**YOUR OBJECTIVE**
Go over the records and copy every line with the string "first".

──────

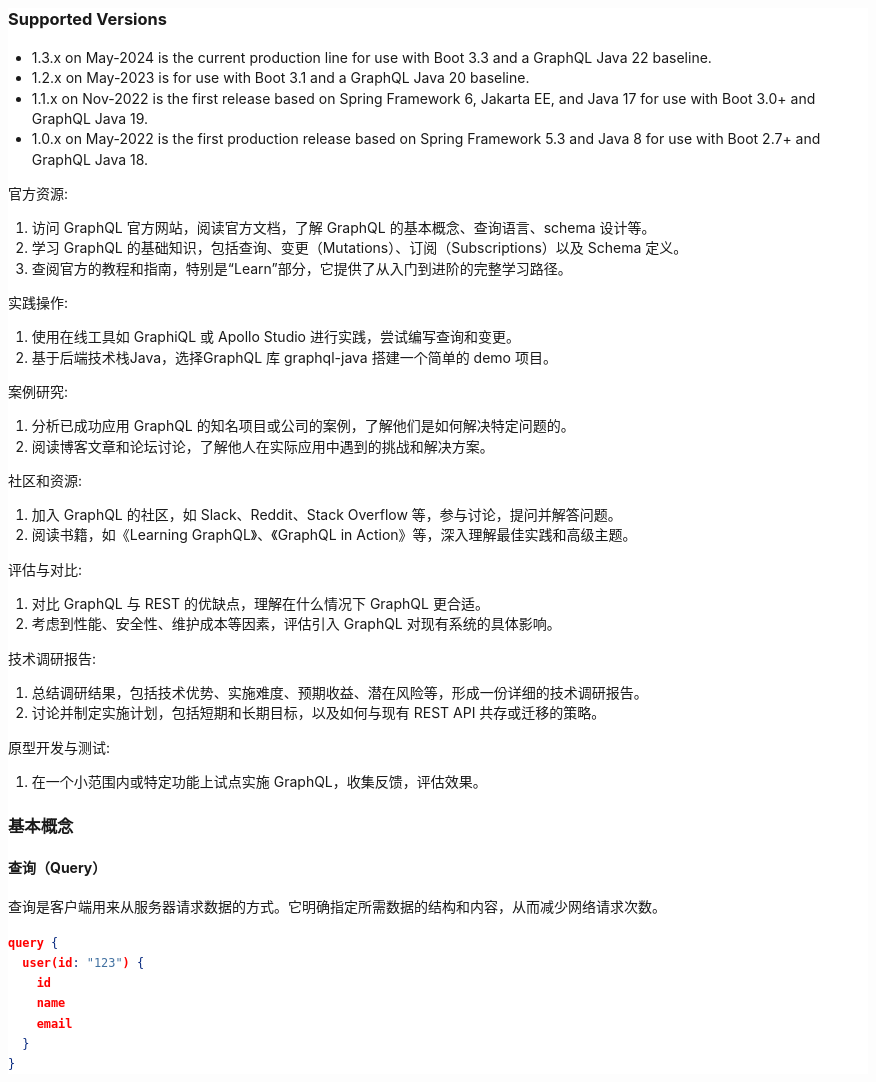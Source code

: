 ### Supported Versions



- 1.3.x on May-2024 is the current production line for use with Boot 3.3 and a GraphQL Java 22 baseline.
- 1.2.x on May-2023 is for use with Boot 3.1 and a GraphQL Java 20 baseline.
- 1.1.x on Nov-2022 is the first release based on Spring Framework 6, Jakarta EE, and Java 17 for use with Boot 3.0+ and GraphQL Java 19.
- 1.0.x on May-2022 is the first production release based on Spring Framework 5.3 and Java 8 for use with Boot 2.7+ and GraphQL Java 18.


官方资源:

1. 访问 GraphQL 官方网站，阅读官方文档，了解 GraphQL 的基本概念、查询语言、schema 设计等。
2. 学习 GraphQL 的基础知识，包括查询、变更（Mutations）、订阅（Subscriptions）以及 Schema 定义。
3. 查阅官方的教程和指南，特别是“Learn”部分，它提供了从入门到进阶的完整学习路径。

实践操作:

1. 使用在线工具如 GraphiQL 或 Apollo Studio 进行实践，尝试编写查询和变更。
2. 基于后端技术栈Java，选择GraphQL 库 graphql-java 搭建一个简单的 demo 项目。

案例研究:

1. 分析已成功应用 GraphQL 的知名项目或公司的案例，了解他们是如何解决特定问题的。
2. 阅读博客文章和论坛讨论，了解他人在实际应用中遇到的挑战和解决方案。

社区和资源:

1. 加入 GraphQL 的社区，如 Slack、Reddit、Stack Overflow 等，参与讨论，提问并解答问题。
2. 阅读书籍，如《Learning GraphQL》、《GraphQL in Action》等，深入理解最佳实践和高级主题。

评估与对比:

1. 对比 GraphQL 与 REST 的优缺点，理解在什么情况下 GraphQL 更合适。
2. 考虑到性能、安全性、维护成本等因素，评估引入 GraphQL 对现有系统的具体影响。

技术调研报告:

1. 总结调研结果，包括技术优势、实施难度、预期收益、潜在风险等，形成一份详细的技术调研报告。
2. 讨论并制定实施计划，包括短期和长期目标，以及如何与现有 REST API 共存或迁移的策略。

原型开发与测试:

1. 在一个小范围内或特定功能上试点实施 GraphQL，收集反馈，评估效果。



### 基本概念

#### 查询（Query）

查询是客户端用来从服务器请求数据的方式。它明确指定所需数据的结构和内容，从而减少网络请求次数。

```json
query {
  user(id: "123") {
    id
    name
    email
  }
}
```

──────

**SOLUTION FOR THIS TASK**
- 1.1.x on Nov-2022 is the first release based on Spring Framework 6, Jakarta EE, and Java 17 for use with Boot 3.0+ and GraphQL Java 19.
- 1.0.x on May-2022 is the first production release based on Spring Framework 5.3 and Java 8 for use with Boot 2.7+ and GraphQL Java 18.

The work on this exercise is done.